Carothers’s story merges with that of her narrators’ stories in interesting and unexpected ways. “My first submission this semester was mostly about working on the podcast, the moments of intimacy I experienced with people I met in Alabama and my questioning of what those experiences meant. All of this is bringing me to a much more personal space of interrogating my motivations for doing this kind of work and my motivations for seeking out that kind of intense human contact. [I’ve been] exploring what sources of alienation or loneliness or outsiderness in my life have led me to crave these connections.”

Carothers interrogates herself honestly. “How much am I able to hear their story and really connect with it and share it in a way that makes connections across cultural differences, people from very different walks of life from me with very different experiences?” She is examining the roots of intimacy using the essay.
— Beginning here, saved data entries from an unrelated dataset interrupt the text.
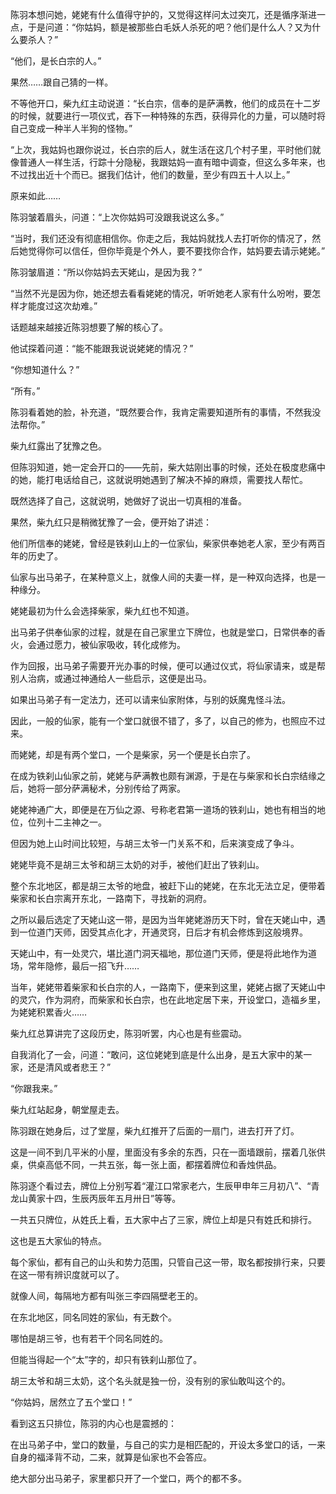 陈羽本想问她，姥姥有什么值得守护的，又觉得这样问太过突兀，还是循序渐进一点，于是问道：“你姑妈，额是被那些白毛妖人杀死的吧？他们是什么人？又为什么要杀人？”

“他们，是长白宗的人。”

果然……跟自己猜的一样。

不等他开口，柴九红主动说道：“长白宗，信奉的是萨满教，他们的成员在十二岁的时候，就要进行一项仪式，吞下一种特殊的东西，获得异化的力量，可以随时将自己变成一种半人半狗的怪物。”

“上次，我姑妈也跟你说过，长白宗的后人，就生活在这几个村子里，平时他们就像普通人一样生活，行踪十分隐秘，我跟姑妈一直有暗中调查，但这么多年来，也不过找出近十个而已。据我们估计，他们的数量，至少有四五十人以上。”

原来如此……

陈羽皱着眉头，问道：“上次你姑妈可没跟我说这么多。”

“当时，我们还没有彻底相信你。你走之后，我姑妈就找人去打听你的情况了，然后她觉得你可以信任，但你毕竟是个外人，要不要找你合作，姑妈要去请示姥姥。”

陈羽皱眉道：“所以你姑妈去天姥山，是因为我？”

“当然不光是因为你，她还想去看看姥姥的情况，听听她老人家有什么吩咐，要怎样才能度过这次劫难。”

话题越来越接近陈羽想要了解的核心了。

他试探着问道：“能不能跟我说说姥姥的情况？”

“你想知道什么？”

“所有。”

陈羽看着她的脸，补充道，“既然要合作，我肯定需要知道所有的事情，不然我没法帮你。”

柴九红露出了犹豫之色。

但陈羽知道，她一定会开口的——先前，柴大姑刚出事的时候，还处在极度悲痛中的她，能打电话给自己，这就说明她遇到了解决不掉的麻烦，需要找人帮忙。

既然选择了自己，这就说明，她做好了说出一切真相的准备。

果然，柴九红只是稍微犹豫了一会，便开始了讲述：

他们所信奉的姥姥，曾经是铁刹山上的一位家仙，柴家供奉她老人家，至少有两百年的历史了。

仙家与出马弟子，在某种意义上，就像人间的夫妻一样，是一种双向选择，也是一种缘分。

姥姥最初为什么会选择柴家，柴九红也不知道。

出马弟子供奉仙家的过程，就是在自己家里立下牌位，也就是堂口，日常供奉的香火，会通过愿力，被仙家吸收，转化成修为。

作为回报，出马弟子需要开光办事的时候，便可以通过仪式，将仙家请来，或是帮别人治病，或通过神通给人一些启示，这便是出马。

如果出马弟子有一定法力，还可以请来仙家附体，与别的妖魔鬼怪斗法。

因此，一般的仙家，能有一个堂口就很不错了，多了，以自己的修为，也照应不过来。

而姥姥，却是有两个堂口，一个是柴家，另一个便是长白宗了。

在成为铁刹山仙家之前，姥姥与萨满教也颇有渊源，于是在与柴家和长白宗结缘之后，她将一部分萨满秘术，分别传给了两家。

姥姥神通广大，即便是在万仙之源、号称老君第一道场的铁刹山，她也有相当的地位，位列十二主神之一。

但因为她上山时间比较短，与胡三太爷一门关系不和，后来演变成了争斗。

姥姥毕竟不是胡三太爷和胡三太奶的对手，被他们赶出了铁刹山。

整个东北地区，都是胡三太爷的地盘，被赶下山的姥姥，在东北无法立足，便带着柴家和长白宗离开东北，一路南下，寻找新的洞府。

之所以最后选定了天姥山这一带，是因为当年姥姥游历天下时，曾在天姥山中，遇到一位道门天师，因受其点化才，开通灵窍，日后才有机会修炼到这般境界。

天姥山中，有一处灵穴，堪比道门洞天福地，那位道门天师，便是将此地作为道场，常年隐修，最后一招飞升……

当年，姥姥带着柴家和长白宗的人，一路南下，便来到这里，姥姥占据了天姥山中的灵穴，作为洞府，而柴家和长白宗，也在此地定居下来，开设堂口，造福乡里，为姥姥积累香火……

柴九红总算讲完了这段历史，陈羽听罢，内心也是有些震动。

自我消化了一会，问道：“敢问，这位姥姥到底是什么出身，是五大家中的某一家，还是清风或者悲王？”

“你跟我来。”

柴九红站起身，朝堂屋走去。

陈羽跟在她身后，过了堂屋，柴九红推开了后面的一扇门，进去打开了灯。

这是一间不到几平米的小屋，里面没有多余的东西，只在一面墙跟前，摆着几张供桌，供桌高低不同，一共五张，每一张上面，都摆着牌位和香烛供品。

陈羽逐个看过去，牌位上分别写着“灌江口常家老六，生辰甲申年三月初八”、“青龙山黄家十四，生辰丙辰年五月卅日”等等。

一共五只牌位，从姓氏上看，五大家中占了三家，牌位上却是只有姓氏和排行。

这也是五大家仙的特点。

每个家仙，都有自己的山头和势力范围，只管自己这一带，取名都按排行来，只要在这一带有辨识度就可以了。

就像人间，每隔地方都有叫张三李四隔壁老王的。

在东北地区，同名同姓的家仙，有无数个。

哪怕是胡三爷，也有若干个同名同姓的。

但能当得起一个“太”字的，却只有铁刹山那位了。

胡三太爷和胡三太奶，这个名头就是独一份，没有别的家仙敢叫这个的。

“你姑妈，居然立了五个堂口！”

看到这五只排位，陈羽的内心也是震撼的：

在出马弟子中，堂口的数量，与自己的实力是相匹配的，开设太多堂口的话，一来自身的福泽背不动，二来，就算是仙家也不会答应。

绝大部分出马弟子，家里都只开了一个堂口，两个的都不多。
There cannot be a storyteller without a listener, and Carothers, trained documentarian and professional listener has maintained a scrupulous professional reticence between herself and her narrators. Now she finds herself wanting to break through to her own voice and become more fully herself in her writing. Weaving her own story with those of her narrators in a series of essays, she explores questions of intimacy and the collective as she looks at her experiences gathering and honoring the larger American story,  to which she has been in service.  We can only be grateful she has begun to include the indispensable story of the one who listens.